[Plain-text document sources]
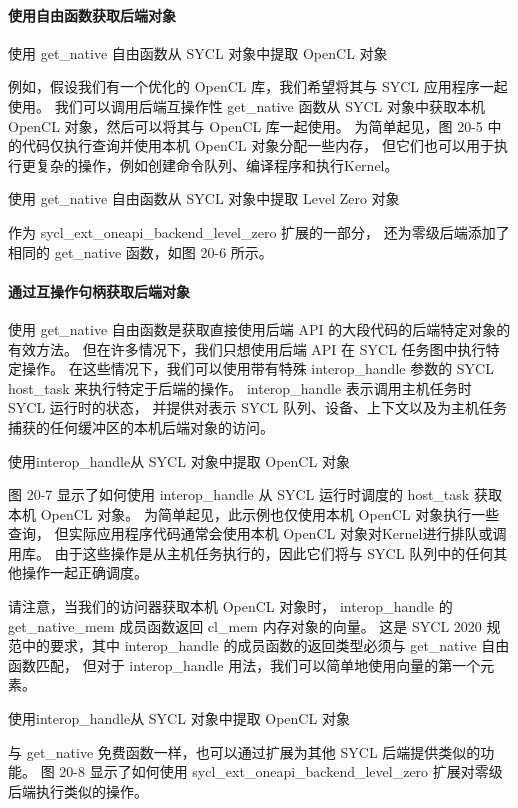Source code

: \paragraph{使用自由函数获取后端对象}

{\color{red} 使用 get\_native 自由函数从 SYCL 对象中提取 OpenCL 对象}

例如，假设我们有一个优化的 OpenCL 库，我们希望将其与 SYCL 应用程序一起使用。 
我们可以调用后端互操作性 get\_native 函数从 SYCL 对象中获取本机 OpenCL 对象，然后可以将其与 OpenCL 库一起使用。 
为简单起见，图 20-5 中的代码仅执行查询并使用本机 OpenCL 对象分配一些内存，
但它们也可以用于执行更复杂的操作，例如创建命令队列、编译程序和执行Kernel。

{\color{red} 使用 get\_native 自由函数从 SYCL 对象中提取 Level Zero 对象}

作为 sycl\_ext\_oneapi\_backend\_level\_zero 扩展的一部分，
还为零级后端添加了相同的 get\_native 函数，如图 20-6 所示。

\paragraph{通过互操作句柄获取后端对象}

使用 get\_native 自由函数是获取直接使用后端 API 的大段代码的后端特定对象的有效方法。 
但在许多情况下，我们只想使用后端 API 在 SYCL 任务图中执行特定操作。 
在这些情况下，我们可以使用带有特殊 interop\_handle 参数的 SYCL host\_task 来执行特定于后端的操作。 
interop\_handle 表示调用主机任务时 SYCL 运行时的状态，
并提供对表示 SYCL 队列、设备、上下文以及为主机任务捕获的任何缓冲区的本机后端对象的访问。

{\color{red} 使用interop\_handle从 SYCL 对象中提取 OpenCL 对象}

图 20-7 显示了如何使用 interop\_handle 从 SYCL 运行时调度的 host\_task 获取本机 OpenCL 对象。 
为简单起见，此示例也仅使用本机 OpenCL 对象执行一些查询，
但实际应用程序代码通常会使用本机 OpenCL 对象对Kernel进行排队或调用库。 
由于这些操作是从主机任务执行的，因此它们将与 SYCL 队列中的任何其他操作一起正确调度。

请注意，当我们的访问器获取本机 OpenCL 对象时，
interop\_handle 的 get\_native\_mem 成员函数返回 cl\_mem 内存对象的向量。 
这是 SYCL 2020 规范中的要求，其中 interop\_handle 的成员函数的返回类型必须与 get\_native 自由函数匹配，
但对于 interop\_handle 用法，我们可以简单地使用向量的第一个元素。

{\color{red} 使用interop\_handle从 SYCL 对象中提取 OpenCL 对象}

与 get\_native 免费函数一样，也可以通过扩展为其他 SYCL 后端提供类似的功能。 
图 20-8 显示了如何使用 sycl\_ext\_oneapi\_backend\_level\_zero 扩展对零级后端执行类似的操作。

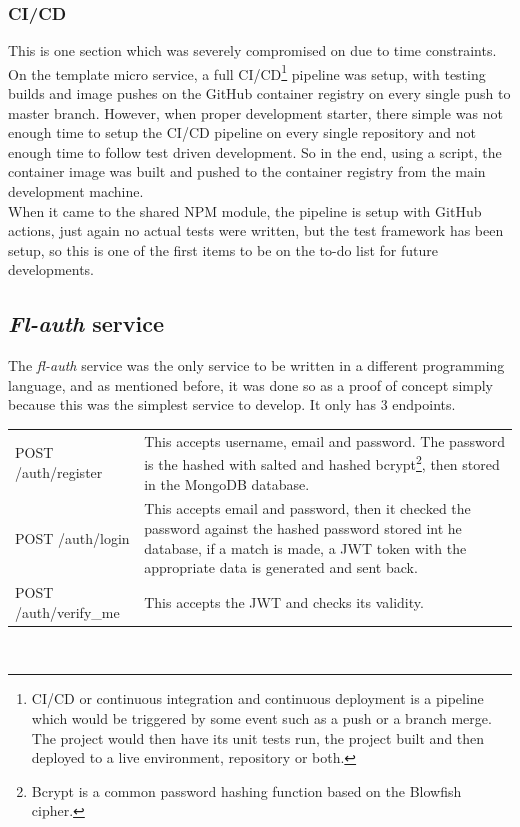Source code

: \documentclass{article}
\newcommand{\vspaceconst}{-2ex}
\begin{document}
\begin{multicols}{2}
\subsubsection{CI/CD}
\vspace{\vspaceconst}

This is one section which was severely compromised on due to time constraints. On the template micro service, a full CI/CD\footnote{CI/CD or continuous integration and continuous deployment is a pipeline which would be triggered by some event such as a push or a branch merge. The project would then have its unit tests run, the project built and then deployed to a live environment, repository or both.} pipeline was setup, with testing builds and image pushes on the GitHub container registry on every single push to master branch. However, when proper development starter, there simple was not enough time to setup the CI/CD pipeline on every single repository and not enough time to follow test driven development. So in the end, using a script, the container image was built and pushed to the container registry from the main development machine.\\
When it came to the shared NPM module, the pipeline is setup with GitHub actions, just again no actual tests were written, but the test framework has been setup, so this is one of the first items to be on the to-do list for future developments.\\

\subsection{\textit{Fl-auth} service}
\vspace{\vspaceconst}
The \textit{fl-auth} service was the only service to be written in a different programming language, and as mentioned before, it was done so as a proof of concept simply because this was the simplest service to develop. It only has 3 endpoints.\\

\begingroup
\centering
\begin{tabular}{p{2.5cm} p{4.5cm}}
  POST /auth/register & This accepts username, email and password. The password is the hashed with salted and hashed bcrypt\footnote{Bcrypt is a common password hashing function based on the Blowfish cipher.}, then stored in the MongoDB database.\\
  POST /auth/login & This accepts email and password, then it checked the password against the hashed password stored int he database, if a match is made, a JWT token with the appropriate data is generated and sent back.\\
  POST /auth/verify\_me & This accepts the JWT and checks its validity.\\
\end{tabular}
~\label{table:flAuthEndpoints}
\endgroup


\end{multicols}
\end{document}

---

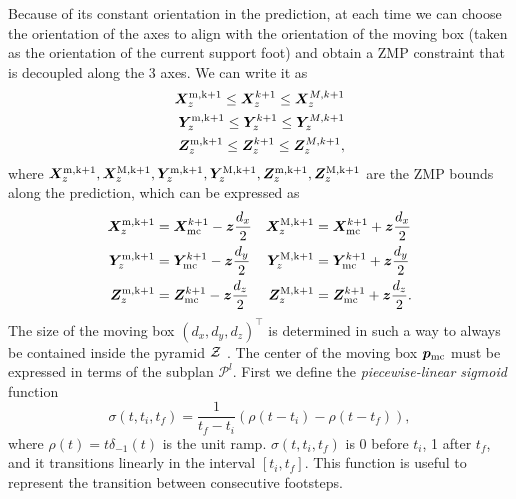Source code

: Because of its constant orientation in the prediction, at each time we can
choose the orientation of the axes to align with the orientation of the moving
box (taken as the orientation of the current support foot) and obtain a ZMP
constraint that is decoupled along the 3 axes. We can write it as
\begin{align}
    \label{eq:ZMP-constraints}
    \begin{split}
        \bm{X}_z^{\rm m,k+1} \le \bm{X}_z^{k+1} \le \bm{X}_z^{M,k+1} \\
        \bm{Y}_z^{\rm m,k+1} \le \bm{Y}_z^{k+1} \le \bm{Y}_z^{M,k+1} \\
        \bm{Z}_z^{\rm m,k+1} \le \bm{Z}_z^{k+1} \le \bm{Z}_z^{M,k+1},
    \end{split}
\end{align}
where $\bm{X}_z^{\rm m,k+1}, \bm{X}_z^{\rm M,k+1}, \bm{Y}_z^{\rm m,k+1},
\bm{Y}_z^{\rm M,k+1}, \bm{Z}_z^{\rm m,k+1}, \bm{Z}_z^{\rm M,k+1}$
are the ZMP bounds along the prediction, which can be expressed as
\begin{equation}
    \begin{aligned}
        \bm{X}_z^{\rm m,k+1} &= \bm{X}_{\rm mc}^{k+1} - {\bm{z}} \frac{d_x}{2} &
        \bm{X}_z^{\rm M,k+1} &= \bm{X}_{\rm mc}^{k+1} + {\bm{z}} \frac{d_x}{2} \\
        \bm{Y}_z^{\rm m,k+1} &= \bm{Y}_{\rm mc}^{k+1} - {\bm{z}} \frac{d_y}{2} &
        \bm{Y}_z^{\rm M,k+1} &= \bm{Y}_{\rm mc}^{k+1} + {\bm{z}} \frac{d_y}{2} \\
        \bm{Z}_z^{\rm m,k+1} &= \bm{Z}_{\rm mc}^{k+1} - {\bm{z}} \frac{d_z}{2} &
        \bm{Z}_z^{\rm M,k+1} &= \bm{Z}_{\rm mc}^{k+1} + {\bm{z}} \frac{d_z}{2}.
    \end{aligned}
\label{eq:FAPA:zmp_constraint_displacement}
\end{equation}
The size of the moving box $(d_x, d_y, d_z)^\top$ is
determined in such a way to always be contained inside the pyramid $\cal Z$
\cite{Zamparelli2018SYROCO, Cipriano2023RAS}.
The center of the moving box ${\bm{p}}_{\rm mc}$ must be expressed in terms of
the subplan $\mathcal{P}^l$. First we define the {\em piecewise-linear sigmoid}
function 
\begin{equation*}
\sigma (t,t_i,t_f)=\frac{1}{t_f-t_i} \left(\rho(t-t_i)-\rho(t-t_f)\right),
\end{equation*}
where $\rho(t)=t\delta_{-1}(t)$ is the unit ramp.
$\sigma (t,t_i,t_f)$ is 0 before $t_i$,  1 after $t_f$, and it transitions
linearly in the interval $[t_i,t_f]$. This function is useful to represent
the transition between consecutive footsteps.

THE PROBLEM:
Among the lines above, return those that hold the word "pipeline".

SOLUTION:
This is one section which was severely compromised on due to time constraints. On the template micro service, a full CI/CD\footnote{CI/CD or continuous integration and continuous deployment is a pipeline which would be triggered by some event such as a push or a branch merge. The project would then have its unit tests run, the project built and then deployed to a live environment, repository or both.} pipeline was setup, with testing builds and image pushes on the GitHub container registry on every single push to master branch. However, when proper development starter, there simple was not enough time to setup the CI/CD pipeline on every single repository and not enough time to follow test driven development. So in the end, using a script, the container image was built and pushed to the container registry from the main development machine.\\
When it came to the shared NPM module, the pipeline is setup with GitHub actions, just again no actual tests were written, but the test framework has been setup, so this is one of the first items to be on the to-do list for future developments.\\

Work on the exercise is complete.